Ok so I got a checklist of what I need for my upcoming show in April but I am wondering what color breeches I should get....I am going to be showing english w/t classes. I am getting a jacket as well but I want the jacket black...I am just not sure what color breeches to get.


----------



## Gidji (Dec 19, 2008)

Cream breeches would probably be your best bet. No bright colours like pink etc. This girl is dressed appropriately. In Australia in the show ring, I've seen a lot of banana yellow breeches, but I'd say keep it traditional and go for a cream colour.


----------



## SarahHershey (Dec 17, 2009)

if you are in USA and going hunters you want a dark Navy blue jack, and taupe or cream green tinted pants. If you are wear paddock boots make sure you wear garder straps.


----------



## Ariat164 (Nov 27, 2009)

SarahHershey said:


> if you are in USA and going hunters you want a dark Navy blue jack, and taupe or cream green tinted pants. If you are wear paddock boots make sure you wear garder straps.

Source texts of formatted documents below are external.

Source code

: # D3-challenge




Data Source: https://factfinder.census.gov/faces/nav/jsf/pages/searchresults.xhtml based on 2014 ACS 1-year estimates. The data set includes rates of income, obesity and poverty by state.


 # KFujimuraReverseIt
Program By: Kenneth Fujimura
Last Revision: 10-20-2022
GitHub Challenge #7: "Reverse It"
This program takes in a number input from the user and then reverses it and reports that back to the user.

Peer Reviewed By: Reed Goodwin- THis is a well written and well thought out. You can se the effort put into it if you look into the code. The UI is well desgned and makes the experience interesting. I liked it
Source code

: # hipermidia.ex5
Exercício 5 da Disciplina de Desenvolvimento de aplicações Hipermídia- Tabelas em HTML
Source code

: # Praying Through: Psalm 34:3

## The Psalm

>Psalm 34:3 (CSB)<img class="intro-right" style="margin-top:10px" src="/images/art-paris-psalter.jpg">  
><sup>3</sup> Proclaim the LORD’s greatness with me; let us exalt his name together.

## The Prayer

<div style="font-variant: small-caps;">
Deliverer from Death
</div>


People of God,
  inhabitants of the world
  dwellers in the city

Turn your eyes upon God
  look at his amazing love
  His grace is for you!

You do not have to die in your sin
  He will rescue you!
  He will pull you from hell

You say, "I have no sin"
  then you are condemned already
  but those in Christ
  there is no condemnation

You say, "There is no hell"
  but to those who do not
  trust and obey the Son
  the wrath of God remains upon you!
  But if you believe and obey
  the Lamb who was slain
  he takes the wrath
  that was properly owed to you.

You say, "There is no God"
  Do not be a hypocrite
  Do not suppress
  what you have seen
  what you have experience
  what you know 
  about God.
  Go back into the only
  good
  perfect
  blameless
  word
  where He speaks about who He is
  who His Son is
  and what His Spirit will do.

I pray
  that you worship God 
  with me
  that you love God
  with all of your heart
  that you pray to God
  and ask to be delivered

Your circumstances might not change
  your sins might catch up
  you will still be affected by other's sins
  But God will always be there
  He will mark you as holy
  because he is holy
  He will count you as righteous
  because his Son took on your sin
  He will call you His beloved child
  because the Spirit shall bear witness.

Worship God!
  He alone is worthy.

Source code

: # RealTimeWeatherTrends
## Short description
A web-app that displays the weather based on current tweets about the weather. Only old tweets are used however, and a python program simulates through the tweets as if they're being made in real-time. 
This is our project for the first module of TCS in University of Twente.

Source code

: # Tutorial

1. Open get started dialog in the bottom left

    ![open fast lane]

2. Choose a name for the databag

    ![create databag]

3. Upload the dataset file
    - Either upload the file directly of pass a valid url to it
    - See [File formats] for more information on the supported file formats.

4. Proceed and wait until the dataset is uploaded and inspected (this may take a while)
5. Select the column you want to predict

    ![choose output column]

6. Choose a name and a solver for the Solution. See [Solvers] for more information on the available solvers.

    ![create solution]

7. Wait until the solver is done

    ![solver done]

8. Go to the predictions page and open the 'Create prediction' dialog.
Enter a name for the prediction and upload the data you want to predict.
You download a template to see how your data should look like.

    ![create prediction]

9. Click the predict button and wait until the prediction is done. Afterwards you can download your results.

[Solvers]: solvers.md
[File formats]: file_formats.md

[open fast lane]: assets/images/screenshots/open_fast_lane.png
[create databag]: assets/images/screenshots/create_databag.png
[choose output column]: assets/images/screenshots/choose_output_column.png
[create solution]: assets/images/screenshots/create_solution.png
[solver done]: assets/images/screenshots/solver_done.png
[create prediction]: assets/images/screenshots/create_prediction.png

 the jacket doesnt have to be navy blue she can also wear brown grey or green, but make sure the color of the jacket goes well with the horse's coat color lol green looks realy good on chestnuts and bays with alot of red in thier coat


----------



## fourtwentyam (Dec 5, 2009)

Tan breeches!


----------



## LolHorse (Dec 28, 2009)

I would go with tan breaches. =) Good luck with showing!


----------



## upnover (Jan 17, 2008)

in the US you should wear tan/beige/greenish beige breeches. 

for the hunters black for jackets was out for a long long time. they're JUST now starting to come in at the bigger shows, but it's black with some sort of pattern like plaid or stripes. Navy, grey, and brown are the most common. I see some green here and there.


----------



## ~*~anebel~*~ (Aug 21, 2008)

It depends on what type of show you are going to, what type of saddle/attire your horse is in and what you plan on doing in the future.
If you are doing w/t rail classes, have an all purpose or close contact saddle and plan on showing hunters and jumpers, then tan breeches and a navy coat will be good staples to purchase now. Spend the money and get good quality breeches, and a nice coat. There are many places selling Tailored Sportsmen breeches for under $100.
If you are planning on showing dressage in the future, then the purchase of a pair of white breeches and a black jacket will serve you better. Full seat breeches are preferred if this is the route you are taking. Again, you want to go for quality. You can see EVERYTHING under white breeches, so spend the money to get a good quality pair that aren't see through!! Both my show breeches were over $300, but you can get a nice pair for around $200 if you forfeit the leather seat.

Good luck!


----------



## Void (Jun 26, 2009)

Ariat164 said:


> the jacket doesnt have to be navy blue she can also wear brown grey or green, but make sure the color of the jacket goes well with the horse's coat color lol green looks realy good on chestnuts and bays with alot of red in thier coat



Navy is more classic, versatile and ALWAYS in style. So I would also recommend a Navy jacket.


Also I'd recommend a white shirt (boring but just like the Navy coat, classic and always in style)

Get "Khaki" or "Biege"/"Fawn" breeches, I use quotations because they aren't really those color names, Khaki is more of a green, and Biege/Fawn is a creamish-brown. You don't have to buy Tailored Sportsman but I've added the link so you could see what I'm talking about color wise.
The Tailored Sportsman Professional Breech - Dover Saddlery.


----------